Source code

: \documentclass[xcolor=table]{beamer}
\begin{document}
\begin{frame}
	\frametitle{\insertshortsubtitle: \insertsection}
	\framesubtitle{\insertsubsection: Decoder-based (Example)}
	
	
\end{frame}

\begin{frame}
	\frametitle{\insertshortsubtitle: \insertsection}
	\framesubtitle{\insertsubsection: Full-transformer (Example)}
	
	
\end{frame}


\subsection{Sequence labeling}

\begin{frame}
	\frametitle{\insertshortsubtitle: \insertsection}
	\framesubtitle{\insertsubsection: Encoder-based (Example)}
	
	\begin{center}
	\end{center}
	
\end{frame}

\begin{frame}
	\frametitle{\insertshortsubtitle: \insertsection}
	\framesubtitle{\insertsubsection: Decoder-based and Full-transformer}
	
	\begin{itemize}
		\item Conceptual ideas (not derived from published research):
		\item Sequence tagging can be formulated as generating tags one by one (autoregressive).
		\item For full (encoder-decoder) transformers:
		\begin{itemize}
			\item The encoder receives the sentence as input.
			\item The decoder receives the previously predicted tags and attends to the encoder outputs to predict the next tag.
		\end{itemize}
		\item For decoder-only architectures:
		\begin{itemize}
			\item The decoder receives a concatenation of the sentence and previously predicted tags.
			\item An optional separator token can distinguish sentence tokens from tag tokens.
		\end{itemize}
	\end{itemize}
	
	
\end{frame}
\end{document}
...
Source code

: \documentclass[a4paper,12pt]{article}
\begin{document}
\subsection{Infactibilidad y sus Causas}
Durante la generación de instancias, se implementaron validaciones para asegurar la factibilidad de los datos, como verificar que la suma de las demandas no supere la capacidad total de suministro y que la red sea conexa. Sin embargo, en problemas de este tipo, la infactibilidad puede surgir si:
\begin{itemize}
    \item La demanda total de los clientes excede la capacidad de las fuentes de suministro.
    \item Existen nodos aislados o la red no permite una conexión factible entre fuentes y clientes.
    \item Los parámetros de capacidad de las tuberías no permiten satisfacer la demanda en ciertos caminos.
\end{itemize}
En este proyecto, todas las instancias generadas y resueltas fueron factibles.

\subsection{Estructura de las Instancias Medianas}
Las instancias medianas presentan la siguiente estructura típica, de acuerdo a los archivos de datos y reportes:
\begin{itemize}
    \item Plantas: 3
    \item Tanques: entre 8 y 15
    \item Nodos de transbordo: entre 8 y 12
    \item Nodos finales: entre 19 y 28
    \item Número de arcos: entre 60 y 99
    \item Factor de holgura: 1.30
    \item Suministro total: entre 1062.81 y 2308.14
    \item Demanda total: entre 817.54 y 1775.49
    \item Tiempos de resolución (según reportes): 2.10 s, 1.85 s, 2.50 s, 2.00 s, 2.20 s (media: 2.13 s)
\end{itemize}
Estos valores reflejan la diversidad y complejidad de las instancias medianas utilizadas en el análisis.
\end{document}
* * *
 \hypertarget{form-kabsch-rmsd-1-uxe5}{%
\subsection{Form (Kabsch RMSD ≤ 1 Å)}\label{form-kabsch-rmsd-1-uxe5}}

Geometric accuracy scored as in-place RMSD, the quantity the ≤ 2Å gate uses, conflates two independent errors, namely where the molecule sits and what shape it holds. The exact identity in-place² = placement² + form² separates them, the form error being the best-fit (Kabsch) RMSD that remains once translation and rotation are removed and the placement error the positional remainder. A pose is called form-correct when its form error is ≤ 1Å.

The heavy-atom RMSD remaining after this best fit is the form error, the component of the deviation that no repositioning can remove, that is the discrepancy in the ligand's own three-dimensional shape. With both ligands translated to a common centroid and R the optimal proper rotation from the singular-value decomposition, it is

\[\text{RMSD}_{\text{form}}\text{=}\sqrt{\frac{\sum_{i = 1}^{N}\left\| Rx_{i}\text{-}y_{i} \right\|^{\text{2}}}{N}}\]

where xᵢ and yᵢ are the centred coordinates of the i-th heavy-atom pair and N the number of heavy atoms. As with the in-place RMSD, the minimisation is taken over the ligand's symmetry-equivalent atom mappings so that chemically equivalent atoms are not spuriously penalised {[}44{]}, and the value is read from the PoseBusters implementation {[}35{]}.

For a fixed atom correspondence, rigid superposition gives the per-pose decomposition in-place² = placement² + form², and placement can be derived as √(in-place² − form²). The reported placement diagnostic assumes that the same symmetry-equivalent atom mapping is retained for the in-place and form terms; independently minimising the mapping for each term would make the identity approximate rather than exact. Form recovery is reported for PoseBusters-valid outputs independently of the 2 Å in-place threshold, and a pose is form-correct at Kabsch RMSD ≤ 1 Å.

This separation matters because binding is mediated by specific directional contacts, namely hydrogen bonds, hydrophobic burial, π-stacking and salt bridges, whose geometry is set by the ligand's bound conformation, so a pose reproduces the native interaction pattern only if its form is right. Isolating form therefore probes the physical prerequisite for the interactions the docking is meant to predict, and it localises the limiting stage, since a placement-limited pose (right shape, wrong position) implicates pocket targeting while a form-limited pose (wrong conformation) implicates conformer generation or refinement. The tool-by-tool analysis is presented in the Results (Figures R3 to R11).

What the exercise asks.
Which of the lines above hold the string "documentclass"? Copy each one.

Solution below.
: \documentclass[xcolor=table]{beamer}
: \documentclass[a4paper,12pt]{article}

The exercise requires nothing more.